Records from a dataset

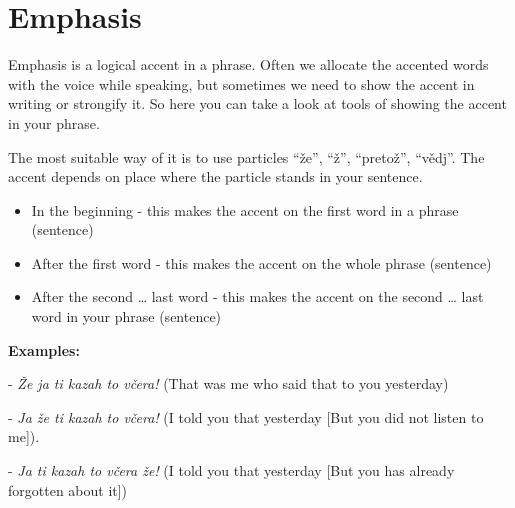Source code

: \section{Emphasis}

Emphasis is a logical accent in a phrase. Often we allocate the accented words with the voice while speaking, but sometimes we need to show the accent in writing or strongify it. So here you can take a look at tools of showing the accent in your phrase.

The most suitable way of it is to use particles “že”, “ž”, “pretož”, “vědj”. The accent depends on place where the particle stands in your sentence. 

\begin{itemize}
	\item In the beginning - this makes the accent on the first word in a phrase (sentence)
	\item After the first word - this makes the accent on the whole phrase (sentence)
	\item After the second … last word - this makes the accent on the second … last word in your phrase (sentence)
\end{itemize}

\textbf{Examples:}

- \textit{Že ja ti kazah to včera!} (That was me who said that to you yesterday)

- \textit{Ja že ti kazah to včera!} (I told you that yesterday [But you did not listen to me]).

- \textit{ Ja ti kazah to včera že!} (I told you that yesterday [But you has already forgotten about it])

# Exercise goal
Each line of the records that contains the string "your" must be copied.

# Answer box
Emphasis is a logical accent in a phrase. Often we allocate the accented words with the voice while speaking, but sometimes we need to show the accent in writing or strongify it. So here you can take a look at tools of showing the accent in your phrase.
The most suitable way of it is to use particles “že”, “ž”, “pretož”, “vědj”. The accent depends on place where the particle stands in your sentence. 
	\item After the second … last word - this makes the accent on the second … last word in your phrase (sentence)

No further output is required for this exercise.